TASK GOAL — Determine how many lines in the records include "torchvision". Write the number and nothing more.

START DATA IN THIS EXERCISE

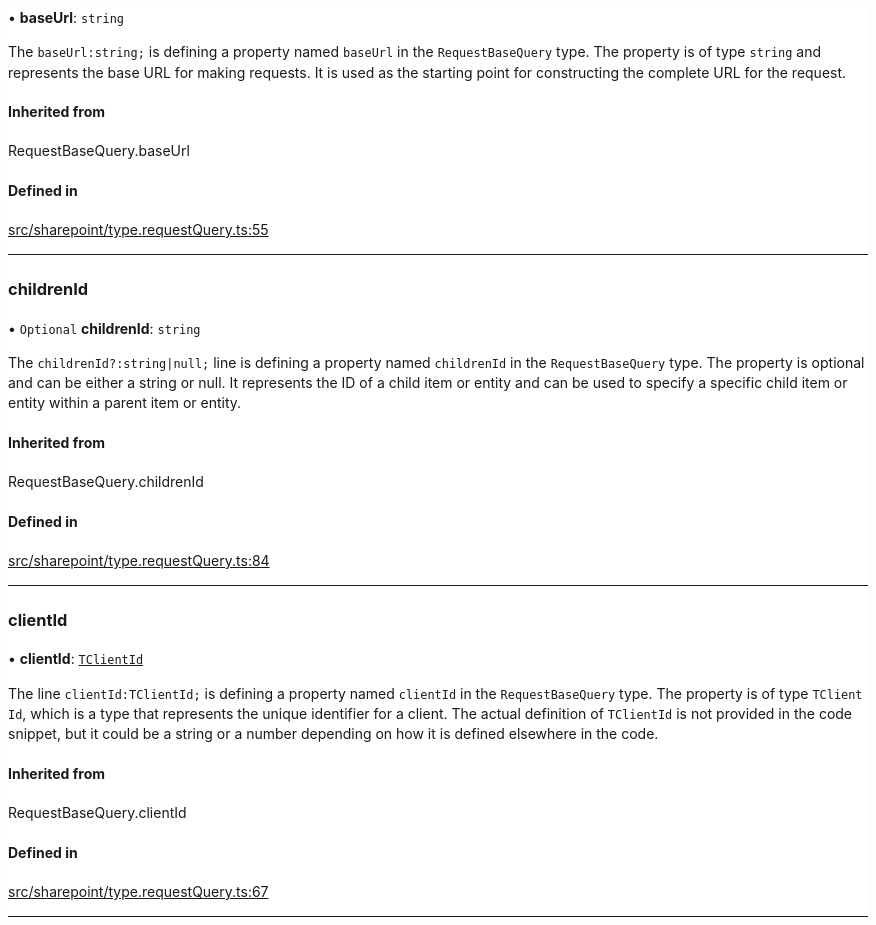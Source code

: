 • **baseUrl**: `string`

The `baseUrl:string;` is defining a property named `baseUrl` in the `RequestBaseQuery` type. The
property is of type `string` and represents the base URL for making requests. It is used as the
starting point for constructing the complete URL for the request.

#### Inherited from

RequestBaseQuery.baseUrl

#### Defined in

[src/sharepoint/type.requestQuery.ts:55](https://github.com/infrasoftbe/Infrasoft-vnv-api-kit/blob/783d42b/src/sharepoint/type.requestQuery.ts#L55)

___

### childrenId

• `Optional` **childrenId**: `string`

The `childrenId?:string|null;` line is defining a property named `childrenId` in the
`RequestBaseQuery` type. The property is optional and can be either a string or null. It
represents the ID of a child item or entity and can be used to specify a specific child item or
entity within a parent item or entity.

#### Inherited from

RequestBaseQuery.childrenId

#### Defined in

[src/sharepoint/type.requestQuery.ts:84](https://github.com/infrasoftbe/Infrasoft-vnv-api-kit/blob/783d42b/src/sharepoint/type.requestQuery.ts#L84)

___

### clientId

• **clientId**: [`TClientId`](../modules/SharepointAPI.Sites.md#tclientid)

The line `clientId:TClientId;` is defining a property named `clientId` in the `RequestBaseQuery`
type. The property is of type `TClientId`, which is a type that represents the unique identifier
for a client. The actual definition of `TClientId` is not provided in the code snippet, but it
could be a string or a number depending on how it is defined elsewhere in the code.

#### Inherited from

RequestBaseQuery.clientId

#### Defined in

[src/sharepoint/type.requestQuery.ts:67](https://github.com/infrasoftbe/Infrasoft-vnv-api-kit/blob/783d42b/src/sharepoint/type.requestQuery.ts#L67)

___
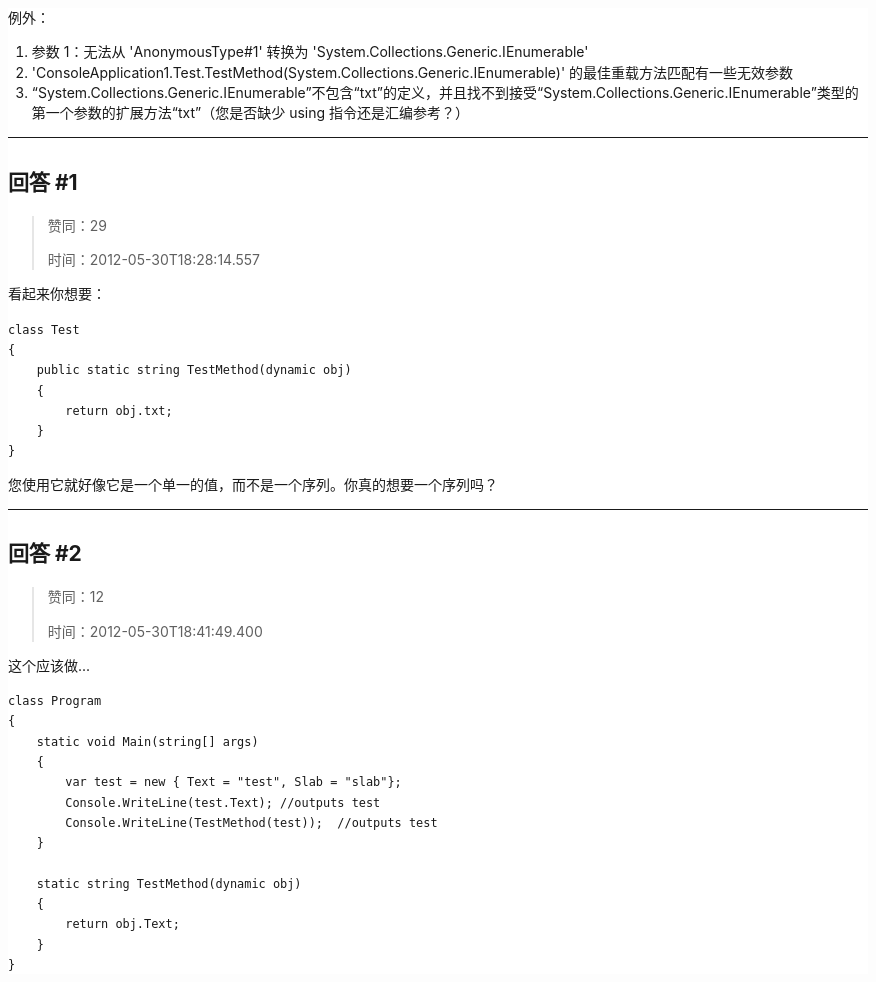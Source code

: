 例外：

1.  参数 1：无法从 'AnonymousType#1' 转换为 'System.Collections.Generic.IEnumerable'
2.  'ConsoleApplication1.Test.TestMethod(System.Collections.Generic.IEnumerable)' 的最佳重载方法匹配有一些无效参数
3.  “System.Collections.Generic.IEnumerable”不包含“txt”的定义，并且找不到接受“System.Collections.Generic.IEnumerable”类型的第一个参数的扩展方法“txt”（您是否缺少 using 指令还是汇编参考？）

* * *

## 回答 #1

> 赞同：29
> 
> 时间：2012-05-30T18:28:14.557

看起来你想要：

```
class Test
{
    public static string TestMethod(dynamic obj)
    {
        return obj.txt;
    }
} 
```

您使用它就好像它是一个单一的值，而不是一个序列。你真的想要一个序列吗？

* * *

## 回答 #2

> 赞同：12
> 
> 时间：2012-05-30T18:41:49.400

这个应该做...

```
class Program
{
    static void Main(string[] args)
    {
        var test = new { Text = "test", Slab = "slab"};
        Console.WriteLine(test.Text); //outputs test
        Console.WriteLine(TestMethod(test));  //outputs test
    }

    static string TestMethod(dynamic obj)
    {
        return obj.Text;
    }
} 
```
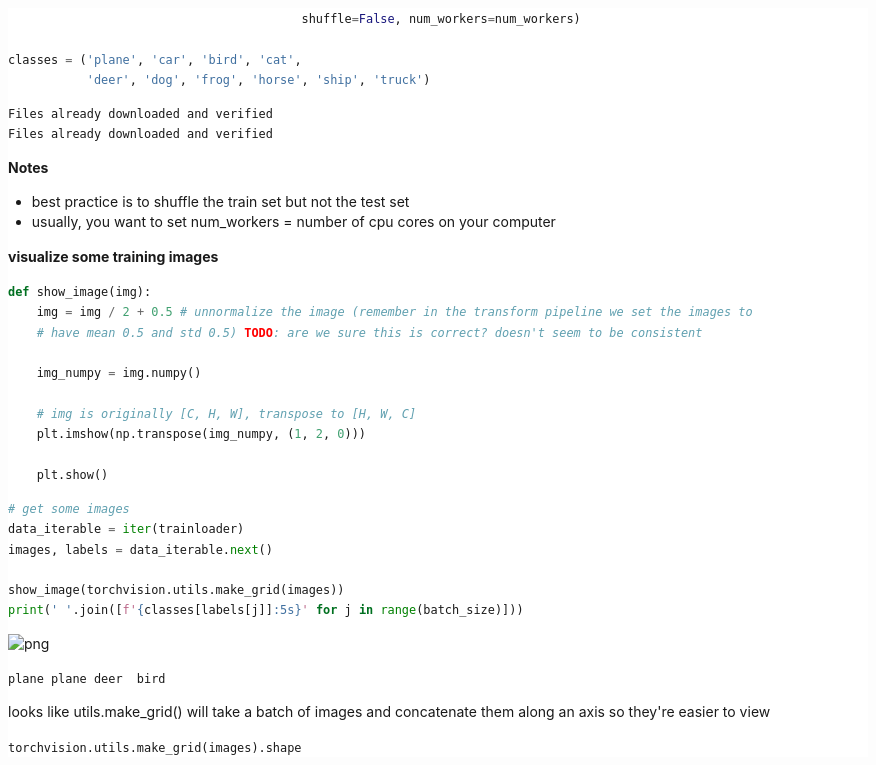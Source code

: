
 ```python
                                         shuffle=False, num_workers=num_workers)

classes = ('plane', 'car', 'bird', 'cat',
           'deer', 'dog', 'frog', 'horse', 'ship', 'truck')
```

    Files already downloaded and verified
    Files already downloaded and verified


**Notes**
- best practice is to shuffle the train set but not the test set
- usually, you want to set num_workers = number of cpu cores on your computer

**visualize some training images**


```python
def show_image(img):
    img = img / 2 + 0.5 # unnormalize the image (remember in the transform pipeline we set the images to 
    # have mean 0.5 and std 0.5) TODO: are we sure this is correct? doesn't seem to be consistent
    
    img_numpy = img.numpy()
    
    # img is originally [C, H, W], transpose to [H, W, C]
    plt.imshow(np.transpose(img_numpy, (1, 2, 0)))
    
    plt.show()
```


```python
# get some images
data_iterable = iter(trainloader)
images, labels = data_iterable.next()

show_image(torchvision.utils.make_grid(images))
print(' '.join([f'{classes[labels[j]]:5s}' for j in range(batch_size)]))
```


    
![png](output_10_0.png)
    


    plane plane deer  bird 


looks like utils.make_grid() will take a batch of images and concatenate them along an axis so they're easier to view


```python
torchvision.utils.make_grid(images).shape
```



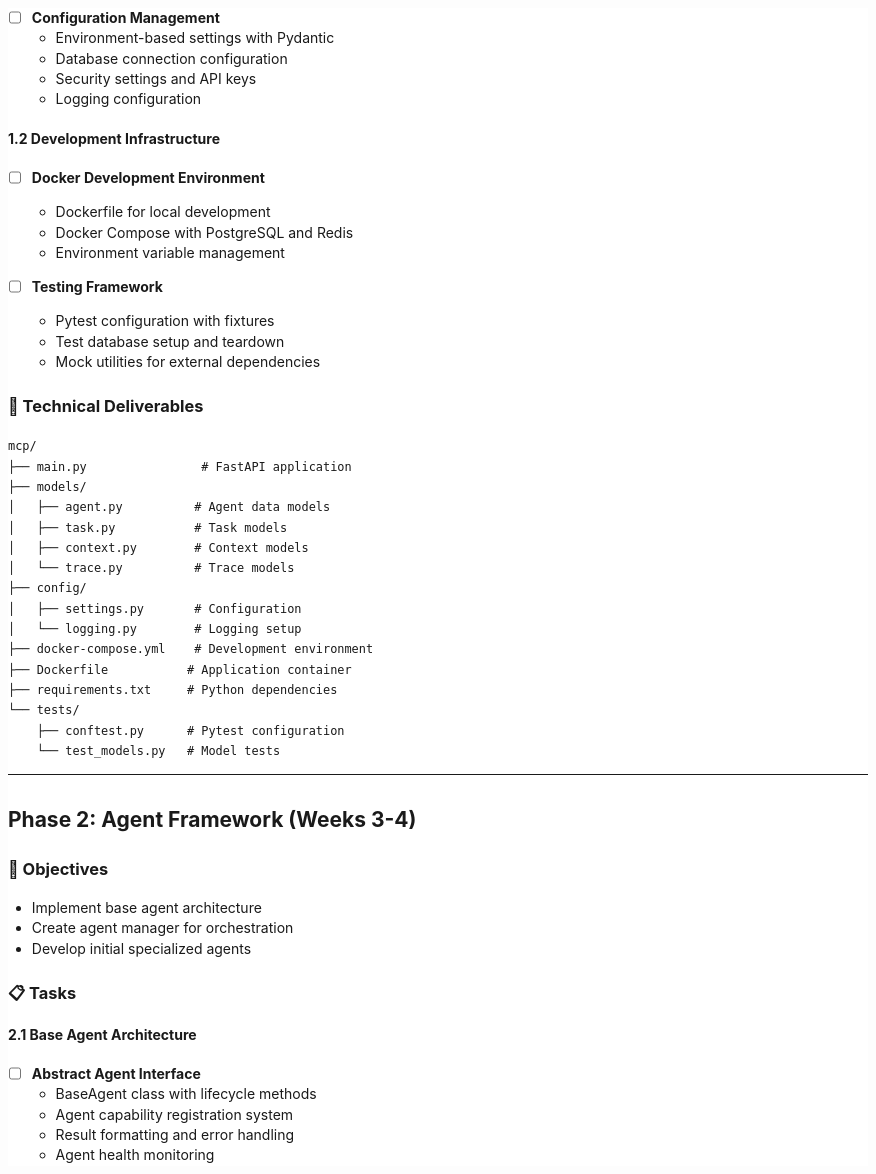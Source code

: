 - [ ] **Configuration Management**
  - Environment-based settings with Pydantic
  - Database connection configuration
  - Security settings and API keys
  - Logging configuration

#### 1.2 Development Infrastructure
- [ ] **Docker Development Environment**
  - Dockerfile for local development
  - Docker Compose with PostgreSQL and Redis
  - Environment variable management

- [ ] **Testing Framework**
  - Pytest configuration with fixtures
  - Test database setup and teardown
  - Mock utilities for external dependencies

### 🔧 Technical Deliverables
```
mcp/
├── main.py                # FastAPI application
├── models/
│   ├── agent.py          # Agent data models
│   ├── task.py           # Task models
│   ├── context.py        # Context models
│   └── trace.py          # Trace models
├── config/
│   ├── settings.py       # Configuration
│   └── logging.py        # Logging setup
├── docker-compose.yml    # Development environment
├── Dockerfile           # Application container
├── requirements.txt     # Python dependencies
└── tests/
    ├── conftest.py      # Pytest configuration
    └── test_models.py   # Model tests
```

---

## Phase 2: Agent Framework (Weeks 3-4)

### 🎯 Objectives
- Implement base agent architecture
- Create agent manager for orchestration
- Develop initial specialized agents

### 📋 Tasks

#### 2.1 Base Agent Architecture
- [ ] **Abstract Agent Interface**
  - BaseAgent class with lifecycle methods
  - Agent capability registration system
  - Result formatting and error handling
  - Agent health monitoring
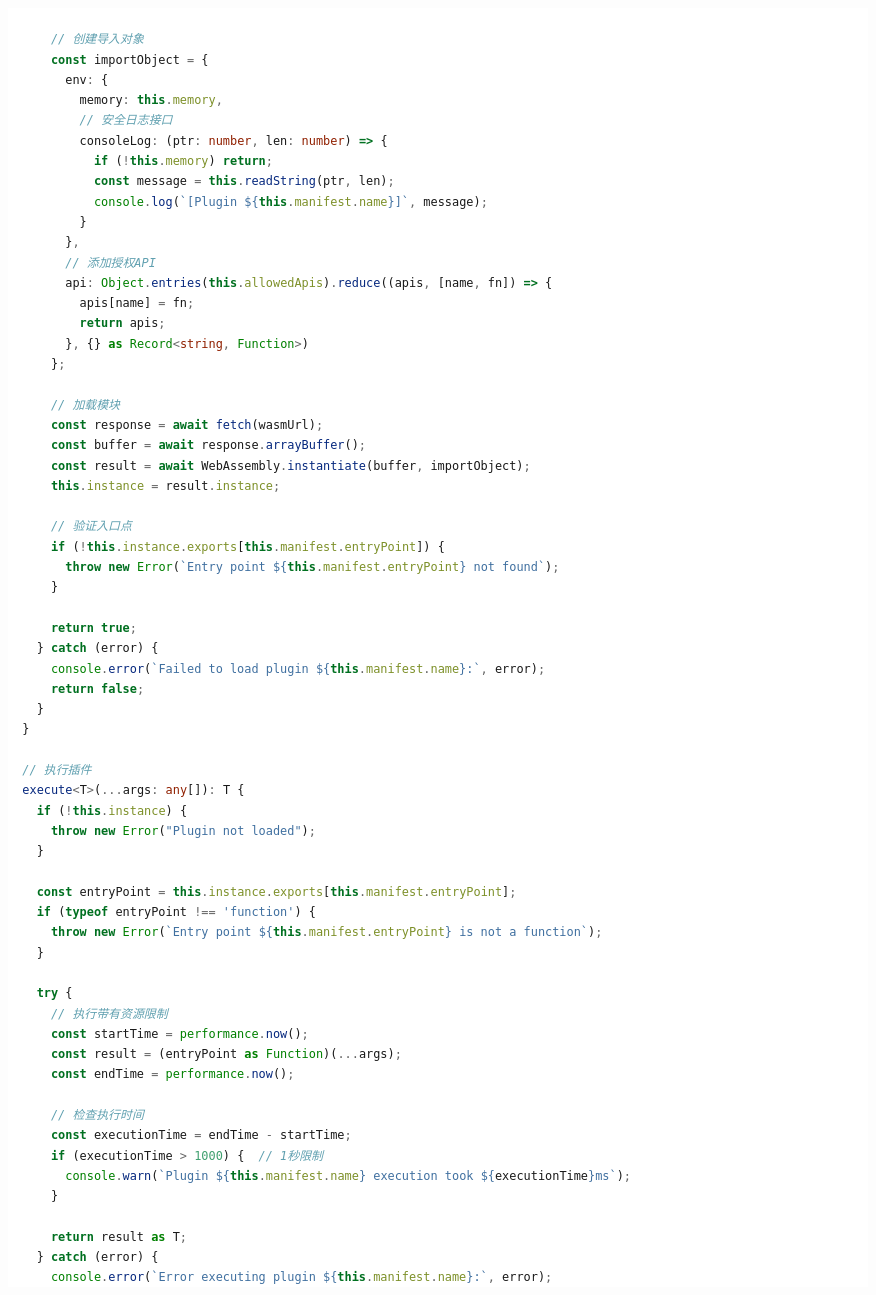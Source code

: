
 ```typescript
      
      // 创建导入对象
      const importObject = {
        env: {
          memory: this.memory,
          // 安全日志接口
          consoleLog: (ptr: number, len: number) => {
            if (!this.memory) return;
            const message = this.readString(ptr, len);
            console.log(`[Plugin ${this.manifest.name}]`, message);
          }
        },
        // 添加授权API
        api: Object.entries(this.allowedApis).reduce((apis, [name, fn]) => {
          apis[name] = fn;
          return apis;
        }, {} as Record<string, Function>)
      };
      
      // 加载模块
      const response = await fetch(wasmUrl);
      const buffer = await response.arrayBuffer();
      const result = await WebAssembly.instantiate(buffer, importObject);
      this.instance = result.instance;
      
      // 验证入口点
      if (!this.instance.exports[this.manifest.entryPoint]) {
        throw new Error(`Entry point ${this.manifest.entryPoint} not found`);
      }
      
      return true;
    } catch (error) {
      console.error(`Failed to load plugin ${this.manifest.name}:`, error);
      return false;
    }
  }
  
  // 执行插件
  execute<T>(...args: any[]): T {
    if (!this.instance) {
      throw new Error("Plugin not loaded");
    }
    
    const entryPoint = this.instance.exports[this.manifest.entryPoint];
    if (typeof entryPoint !== 'function') {
      throw new Error(`Entry point ${this.manifest.entryPoint} is not a function`);
    }
    
    try {
      // 执行带有资源限制
      const startTime = performance.now();
      const result = (entryPoint as Function)(...args);
      const endTime = performance.now();
      
      // 检查执行时间
      const executionTime = endTime - startTime;
      if (executionTime > 1000) {  // 1秒限制
        console.warn(`Plugin ${this.manifest.name} execution took ${executionTime}ms`);
      }
      
      return result as T;
    } catch (error) {
      console.error(`Error executing plugin ${this.manifest.name}:`, error);
```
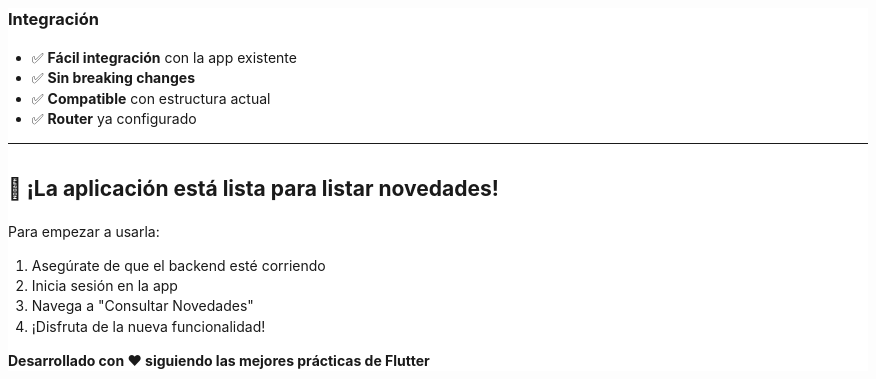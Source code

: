 ### Integración
- ✅ **Fácil integración** con la app existente
- ✅ **Sin breaking changes**
- ✅ **Compatible** con estructura actual
- ✅ **Router** ya configurado

---

## 🚀 ¡La aplicación está lista para listar novedades!

Para empezar a usarla:
1. Asegúrate de que el backend esté corriendo
2. Inicia sesión en la app
3. Navega a "Consultar Novedades"
4. ¡Disfruta de la nueva funcionalidad!

**Desarrollado con ❤️ siguiendo las mejores prácticas de Flutter**
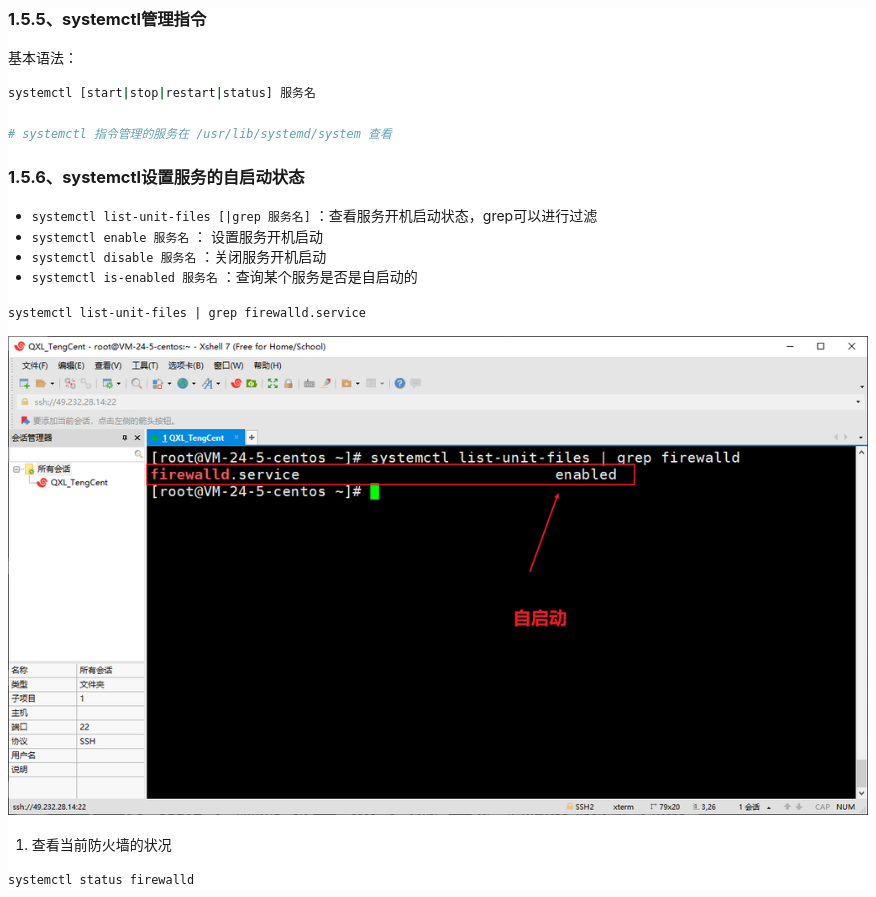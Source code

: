 ### 1.5.5、systemctl管理指令

基本语法：

```bash
systemctl [start|stop|restart|status] 服务名

# systemctl 指令管理的服务在 /usr/lib/systemd/system 查看
```



### 1.5.6、systemctl设置服务的自启动状态

- `systemctl list-unit-files [|grep 服务名]` ：查看服务开机启动状态，grep可以进行过滤
- `systemctl enable 服务名` ： 设置服务开机启动
- `systemctl disable 服务名` ：关闭服务开机启动
- `systemctl is-enabled 服务名` ：查询某个服务是否是自启动的  

```
systemctl list-unit-files | grep firewalld.service
```

![](韩顺平Linux(四).assets/15.png)

1. 查看当前防火墙的状况

```
systemctl status firewalld
```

END DATA IN THIS EXERCISE

YOUR SOLUTION — 2